In this case, the Arizona Court of Appeals' construction of § 13-708 did not increase the scope of Lambright's criminal liability. Nor did the statute concern the “functional equivalent of an element of a greater offense.” Clark, 450 F.3d at 911 (quoting Webster, 369 F.3d at 1068). The statute was merely part of Arizona's sentencing scheme. Therefore, the due-process principles articulated in Bouie do not apply.
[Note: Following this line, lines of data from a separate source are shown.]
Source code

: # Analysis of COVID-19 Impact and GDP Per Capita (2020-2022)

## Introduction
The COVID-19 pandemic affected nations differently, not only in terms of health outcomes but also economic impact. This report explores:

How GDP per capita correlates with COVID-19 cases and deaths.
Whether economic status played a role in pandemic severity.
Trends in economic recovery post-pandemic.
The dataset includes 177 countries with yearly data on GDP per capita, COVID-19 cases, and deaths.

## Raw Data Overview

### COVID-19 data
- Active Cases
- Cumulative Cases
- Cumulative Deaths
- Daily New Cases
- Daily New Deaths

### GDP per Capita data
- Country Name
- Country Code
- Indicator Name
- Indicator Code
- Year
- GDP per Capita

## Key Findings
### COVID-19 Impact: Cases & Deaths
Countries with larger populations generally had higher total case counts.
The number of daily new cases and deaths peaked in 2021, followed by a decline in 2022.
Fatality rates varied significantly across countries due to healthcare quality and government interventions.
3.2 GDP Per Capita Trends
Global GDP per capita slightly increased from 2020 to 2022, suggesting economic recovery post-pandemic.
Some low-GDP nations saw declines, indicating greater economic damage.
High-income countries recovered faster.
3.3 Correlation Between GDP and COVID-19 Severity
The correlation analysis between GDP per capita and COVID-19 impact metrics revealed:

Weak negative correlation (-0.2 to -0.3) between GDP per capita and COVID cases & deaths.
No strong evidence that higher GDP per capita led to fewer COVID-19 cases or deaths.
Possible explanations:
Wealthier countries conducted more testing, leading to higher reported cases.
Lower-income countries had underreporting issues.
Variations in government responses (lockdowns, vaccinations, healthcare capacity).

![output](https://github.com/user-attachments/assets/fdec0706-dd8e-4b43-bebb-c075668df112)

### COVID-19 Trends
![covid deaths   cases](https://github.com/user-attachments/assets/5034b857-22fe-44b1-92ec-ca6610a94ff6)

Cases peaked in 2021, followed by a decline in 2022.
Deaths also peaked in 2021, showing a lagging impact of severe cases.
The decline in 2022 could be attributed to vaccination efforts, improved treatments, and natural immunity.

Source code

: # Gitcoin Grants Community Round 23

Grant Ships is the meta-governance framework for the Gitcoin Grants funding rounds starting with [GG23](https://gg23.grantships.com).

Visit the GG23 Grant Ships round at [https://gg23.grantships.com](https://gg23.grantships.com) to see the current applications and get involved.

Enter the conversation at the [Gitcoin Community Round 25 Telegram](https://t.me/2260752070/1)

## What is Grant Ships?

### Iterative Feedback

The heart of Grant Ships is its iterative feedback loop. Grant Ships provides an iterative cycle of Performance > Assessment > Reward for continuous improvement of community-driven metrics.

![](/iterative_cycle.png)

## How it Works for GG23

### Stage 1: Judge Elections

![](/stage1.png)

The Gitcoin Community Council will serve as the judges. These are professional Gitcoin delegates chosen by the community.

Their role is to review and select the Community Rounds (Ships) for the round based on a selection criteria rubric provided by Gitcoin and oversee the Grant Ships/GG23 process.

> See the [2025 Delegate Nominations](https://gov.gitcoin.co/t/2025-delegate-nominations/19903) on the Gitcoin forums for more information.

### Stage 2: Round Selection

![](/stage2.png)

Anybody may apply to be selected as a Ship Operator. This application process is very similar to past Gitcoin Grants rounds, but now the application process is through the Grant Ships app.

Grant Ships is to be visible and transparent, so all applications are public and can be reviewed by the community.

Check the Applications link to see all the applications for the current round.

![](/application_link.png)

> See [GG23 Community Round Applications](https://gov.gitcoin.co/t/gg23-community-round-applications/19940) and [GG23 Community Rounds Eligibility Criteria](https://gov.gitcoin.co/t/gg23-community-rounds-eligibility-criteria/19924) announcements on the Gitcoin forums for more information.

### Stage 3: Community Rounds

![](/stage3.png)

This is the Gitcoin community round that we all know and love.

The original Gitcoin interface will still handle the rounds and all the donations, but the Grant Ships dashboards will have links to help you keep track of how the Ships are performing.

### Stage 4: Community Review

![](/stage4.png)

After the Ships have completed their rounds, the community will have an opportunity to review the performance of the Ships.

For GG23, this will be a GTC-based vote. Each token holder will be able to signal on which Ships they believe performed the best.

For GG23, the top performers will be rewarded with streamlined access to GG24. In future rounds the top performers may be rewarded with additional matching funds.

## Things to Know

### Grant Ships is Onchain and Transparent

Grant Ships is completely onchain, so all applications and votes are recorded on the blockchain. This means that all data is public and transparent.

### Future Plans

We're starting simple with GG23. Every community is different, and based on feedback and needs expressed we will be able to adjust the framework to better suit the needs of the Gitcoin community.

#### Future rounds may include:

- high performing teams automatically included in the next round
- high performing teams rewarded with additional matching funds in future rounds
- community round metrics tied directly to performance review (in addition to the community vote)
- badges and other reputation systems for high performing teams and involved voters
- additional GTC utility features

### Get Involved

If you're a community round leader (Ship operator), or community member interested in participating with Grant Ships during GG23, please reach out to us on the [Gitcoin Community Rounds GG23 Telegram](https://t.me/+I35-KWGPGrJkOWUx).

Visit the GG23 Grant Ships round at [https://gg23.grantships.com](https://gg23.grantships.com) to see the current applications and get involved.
As a final matter, Lambright argues that the Arizona Court of Appeals' construction also violates the Ex Post Facto Clause. He is wrong; that provision, “by its own terms, does not apply to courts.” Rogers v. Tennessee, 532 U.S. 451, 460 (2001). Relatedly, Lambright errs in supporting his due-process claim with caselaw involving ex post facto violations. In Bouie, the Supreme Court compared retroactive judicial constructions to ex post facto laws, but it did not “incorporate jot-for-jot the specific categories of [ex post facto prohibitions] into due process limitations on the retroactive application of judicial decisions.” Rogers, 532 U.S. at 459. Consequently, caselaw holding that the Ex Post Facto Clause is violated when a law retroactively increases a punishment, see Peugh v. United States, 569 U.S. 530 (2013), does not support Lambright's claim that the Due Process Clause is violated when a judicial decision does the same thing.

The Court will recommend that Lambright's claim be denied.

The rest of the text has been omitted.